IS: I actually met all the candidates and it was a long process. It’s difficult to bring a CEO to your company. It was about a six-month process, and I met all the candidates. We already had an existing set of values and we wanted someone to match those values and Jim summarized them pretty well to the four H’s: humble, honest, happy and hungry. Once I found a few candidates, the board was really helpful to help me pick the right candidate. We fell in love with Jim quickly.
I’ve heard you say before that being a CEO is a lonely job, why is that?
JF: The short answer is that you’re a team of one. If you have any other role in the company then you are a part of a broader team, the marketing team, the sales team, the engineering team, or one of the agile teams. I like to think of it if you can imagine it being like a sharks tooth, a pointy triangle. And there are two teeth, two triangles coming to meet at the point. The point above the CEO starts with the board- the broader shareholder community, and they sort of come down on top of your head. And then below you, that other point that’s coming up at you would be the management team, so the managers, the employees and the customers. They all kind of funnel up that direction. And you’re really sort of in that lonely spot in the middle. That’s why it’s very important for CEOs to spend time with other CEOs because there are things that you can talk to other CEOs about that it’s hard to relate to if you’re a part of the manager team or on the board or some other part of the organization.

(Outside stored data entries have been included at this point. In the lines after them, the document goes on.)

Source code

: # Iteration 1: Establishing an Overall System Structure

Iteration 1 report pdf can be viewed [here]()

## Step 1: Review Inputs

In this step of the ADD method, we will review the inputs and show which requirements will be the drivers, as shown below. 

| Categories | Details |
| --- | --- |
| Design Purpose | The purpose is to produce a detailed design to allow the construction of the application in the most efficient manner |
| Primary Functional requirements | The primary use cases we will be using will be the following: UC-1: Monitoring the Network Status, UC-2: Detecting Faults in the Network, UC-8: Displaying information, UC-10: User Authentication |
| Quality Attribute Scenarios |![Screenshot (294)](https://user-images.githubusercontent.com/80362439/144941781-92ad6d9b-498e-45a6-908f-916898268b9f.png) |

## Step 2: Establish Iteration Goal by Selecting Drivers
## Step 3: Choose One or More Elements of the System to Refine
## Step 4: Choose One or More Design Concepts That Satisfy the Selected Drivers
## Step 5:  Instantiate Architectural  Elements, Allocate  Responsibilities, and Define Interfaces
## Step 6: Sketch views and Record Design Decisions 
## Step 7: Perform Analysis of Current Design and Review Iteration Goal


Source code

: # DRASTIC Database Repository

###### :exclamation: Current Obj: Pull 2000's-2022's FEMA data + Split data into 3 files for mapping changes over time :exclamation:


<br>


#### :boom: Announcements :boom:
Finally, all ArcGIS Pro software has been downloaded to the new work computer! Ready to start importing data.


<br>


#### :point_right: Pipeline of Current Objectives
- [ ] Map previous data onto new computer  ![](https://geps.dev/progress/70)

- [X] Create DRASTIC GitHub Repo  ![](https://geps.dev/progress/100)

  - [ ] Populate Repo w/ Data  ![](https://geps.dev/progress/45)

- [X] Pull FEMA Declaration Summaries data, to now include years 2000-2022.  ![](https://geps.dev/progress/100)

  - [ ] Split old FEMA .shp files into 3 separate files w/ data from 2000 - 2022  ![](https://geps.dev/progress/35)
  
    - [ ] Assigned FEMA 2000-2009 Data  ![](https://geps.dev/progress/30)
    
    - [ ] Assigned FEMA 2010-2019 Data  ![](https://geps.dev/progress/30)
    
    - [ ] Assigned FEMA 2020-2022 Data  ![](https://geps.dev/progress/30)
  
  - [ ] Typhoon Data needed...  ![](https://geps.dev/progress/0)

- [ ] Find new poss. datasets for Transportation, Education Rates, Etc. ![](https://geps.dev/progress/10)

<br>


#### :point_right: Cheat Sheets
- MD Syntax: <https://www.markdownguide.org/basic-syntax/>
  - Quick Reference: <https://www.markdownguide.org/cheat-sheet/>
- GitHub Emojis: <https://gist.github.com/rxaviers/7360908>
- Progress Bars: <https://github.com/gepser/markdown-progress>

Now that you’re free from running the company, what do you focus on within SendGrid?
IS: I moved to California so I currently live in Orange County. I focus on strategy so I’m still a part of the board. I get to work on things that I’m really, really passionate about. This is really exciting, and I get to get my hands dirty and try different things and see what is going to work for our customers and that is where my passion lies and I get to work on that on a daily basis.
We know that you have brought the idea of the 4H’s to SendGrid, why are these so important to you?
JF: So quickly what they are: honest, hungry, humble, and happy. Why they are important is that cultural consistency is really the key to organizational effectiveness. That sounds like a lot of fancy words but really I think that it comes from my being fired many times and in the summer of 2003 I was thinking, “wow I’m a responsible adult now, I’m married with kids and I should probably stop getting fired from professional jobs” and so I thought about where ever I had conflict in an organization was where two values collide, and if you look at conflict in your life then you can deduce what your values are versus what the values you were bumping into and that’s how I was able to come up with this framework. I don’t think I brought the 4H’s to SendGrid, they were already here and Isaac said it well that I just summarized, or put a label on what was already happening. It was their framework for hiring and making other decisions. When you have value consistency regardless of what your values are, they could be the four A’s or something else. When you have that consistency you really minimize the most wasteful conflict and you just have productive conflict. It could be about whether we have an agile shop or not, or to do this product or that product but were not arguing about whether or not we should share information with people. We play it wide open, that’s part of our honest value.